## WORK REQUIRED
Take each line of the material that includes "textwidth" and copy it.

## RECORD SET

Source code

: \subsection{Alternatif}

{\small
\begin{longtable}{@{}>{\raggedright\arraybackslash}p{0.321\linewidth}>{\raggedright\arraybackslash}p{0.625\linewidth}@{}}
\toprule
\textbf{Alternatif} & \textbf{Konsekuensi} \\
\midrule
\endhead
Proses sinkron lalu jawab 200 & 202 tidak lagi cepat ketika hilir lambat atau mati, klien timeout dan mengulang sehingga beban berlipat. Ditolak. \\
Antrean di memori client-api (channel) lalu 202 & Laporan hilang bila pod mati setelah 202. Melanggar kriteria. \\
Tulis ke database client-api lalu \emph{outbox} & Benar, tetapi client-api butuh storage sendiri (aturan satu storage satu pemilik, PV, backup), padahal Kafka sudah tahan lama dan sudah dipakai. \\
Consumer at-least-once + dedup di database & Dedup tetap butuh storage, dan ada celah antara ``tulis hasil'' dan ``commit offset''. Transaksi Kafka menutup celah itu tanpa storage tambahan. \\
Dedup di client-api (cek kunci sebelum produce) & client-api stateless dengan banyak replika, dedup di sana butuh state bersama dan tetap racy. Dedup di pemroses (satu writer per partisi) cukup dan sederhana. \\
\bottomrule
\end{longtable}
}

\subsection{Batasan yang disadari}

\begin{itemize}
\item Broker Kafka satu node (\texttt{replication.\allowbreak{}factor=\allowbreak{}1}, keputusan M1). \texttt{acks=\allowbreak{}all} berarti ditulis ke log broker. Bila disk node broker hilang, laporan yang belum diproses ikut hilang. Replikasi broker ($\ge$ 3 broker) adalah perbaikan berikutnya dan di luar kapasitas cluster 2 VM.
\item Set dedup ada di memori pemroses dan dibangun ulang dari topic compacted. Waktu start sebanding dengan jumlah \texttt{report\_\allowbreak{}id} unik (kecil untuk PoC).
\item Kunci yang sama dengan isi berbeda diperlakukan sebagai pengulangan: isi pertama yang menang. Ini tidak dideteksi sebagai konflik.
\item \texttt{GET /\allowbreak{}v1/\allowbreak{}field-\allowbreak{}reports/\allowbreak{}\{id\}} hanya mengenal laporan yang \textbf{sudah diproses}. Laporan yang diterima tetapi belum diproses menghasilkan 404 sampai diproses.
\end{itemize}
==
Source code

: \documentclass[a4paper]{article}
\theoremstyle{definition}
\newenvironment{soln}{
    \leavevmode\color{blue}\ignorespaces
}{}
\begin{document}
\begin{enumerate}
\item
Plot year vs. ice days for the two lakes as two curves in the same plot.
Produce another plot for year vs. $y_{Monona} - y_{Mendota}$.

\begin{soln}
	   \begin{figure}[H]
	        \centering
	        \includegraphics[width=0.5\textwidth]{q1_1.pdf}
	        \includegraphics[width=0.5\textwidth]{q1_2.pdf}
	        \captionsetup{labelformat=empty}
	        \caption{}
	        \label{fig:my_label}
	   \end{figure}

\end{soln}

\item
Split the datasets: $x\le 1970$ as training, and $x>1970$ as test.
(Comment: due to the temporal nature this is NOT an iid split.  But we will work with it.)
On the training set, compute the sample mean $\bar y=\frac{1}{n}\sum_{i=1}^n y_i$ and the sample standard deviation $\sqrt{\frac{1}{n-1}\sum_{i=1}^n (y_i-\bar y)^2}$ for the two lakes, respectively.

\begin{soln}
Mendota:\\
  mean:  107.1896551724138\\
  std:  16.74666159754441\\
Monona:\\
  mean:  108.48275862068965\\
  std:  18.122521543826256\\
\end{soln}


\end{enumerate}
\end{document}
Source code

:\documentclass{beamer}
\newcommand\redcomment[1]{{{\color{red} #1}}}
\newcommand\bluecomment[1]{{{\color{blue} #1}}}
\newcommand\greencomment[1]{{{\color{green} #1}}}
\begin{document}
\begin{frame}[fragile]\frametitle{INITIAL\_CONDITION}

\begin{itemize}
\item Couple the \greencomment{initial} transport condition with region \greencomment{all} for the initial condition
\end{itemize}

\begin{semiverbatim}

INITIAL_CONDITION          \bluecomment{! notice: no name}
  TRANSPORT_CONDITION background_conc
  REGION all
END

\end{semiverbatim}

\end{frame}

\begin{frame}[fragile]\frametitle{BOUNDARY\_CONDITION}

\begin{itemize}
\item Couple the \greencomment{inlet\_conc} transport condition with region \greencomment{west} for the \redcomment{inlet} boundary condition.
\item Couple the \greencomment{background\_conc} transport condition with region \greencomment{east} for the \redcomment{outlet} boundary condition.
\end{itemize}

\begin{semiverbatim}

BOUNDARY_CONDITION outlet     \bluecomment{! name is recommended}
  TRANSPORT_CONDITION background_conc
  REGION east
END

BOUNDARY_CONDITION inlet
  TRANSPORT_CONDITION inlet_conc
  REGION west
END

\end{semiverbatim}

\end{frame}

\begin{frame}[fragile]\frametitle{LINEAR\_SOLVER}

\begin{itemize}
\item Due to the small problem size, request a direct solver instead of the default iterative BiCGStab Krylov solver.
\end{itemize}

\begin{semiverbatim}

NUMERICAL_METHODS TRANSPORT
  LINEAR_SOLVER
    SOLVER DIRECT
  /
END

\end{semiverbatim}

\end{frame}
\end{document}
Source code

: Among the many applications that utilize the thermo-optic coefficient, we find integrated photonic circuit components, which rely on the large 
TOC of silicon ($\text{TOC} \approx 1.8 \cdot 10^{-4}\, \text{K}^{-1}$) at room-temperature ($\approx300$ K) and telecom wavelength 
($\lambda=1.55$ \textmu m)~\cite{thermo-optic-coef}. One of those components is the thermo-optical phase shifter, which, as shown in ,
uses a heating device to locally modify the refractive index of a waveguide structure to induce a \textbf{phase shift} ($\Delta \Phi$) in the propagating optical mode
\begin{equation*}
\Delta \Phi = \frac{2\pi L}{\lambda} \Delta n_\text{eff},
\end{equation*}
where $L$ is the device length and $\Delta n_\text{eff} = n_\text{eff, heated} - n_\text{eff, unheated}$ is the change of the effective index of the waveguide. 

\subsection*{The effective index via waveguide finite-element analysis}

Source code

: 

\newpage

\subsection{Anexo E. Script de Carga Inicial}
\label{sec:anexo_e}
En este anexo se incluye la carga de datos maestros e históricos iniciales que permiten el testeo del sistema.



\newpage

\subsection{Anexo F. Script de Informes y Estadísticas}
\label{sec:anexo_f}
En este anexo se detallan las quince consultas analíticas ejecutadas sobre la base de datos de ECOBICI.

## SOLUTION
	        \includegraphics[width=0.5\textwidth]{q1_1.pdf}
	        \includegraphics[width=0.5\textwidth]{q1_2.pdf}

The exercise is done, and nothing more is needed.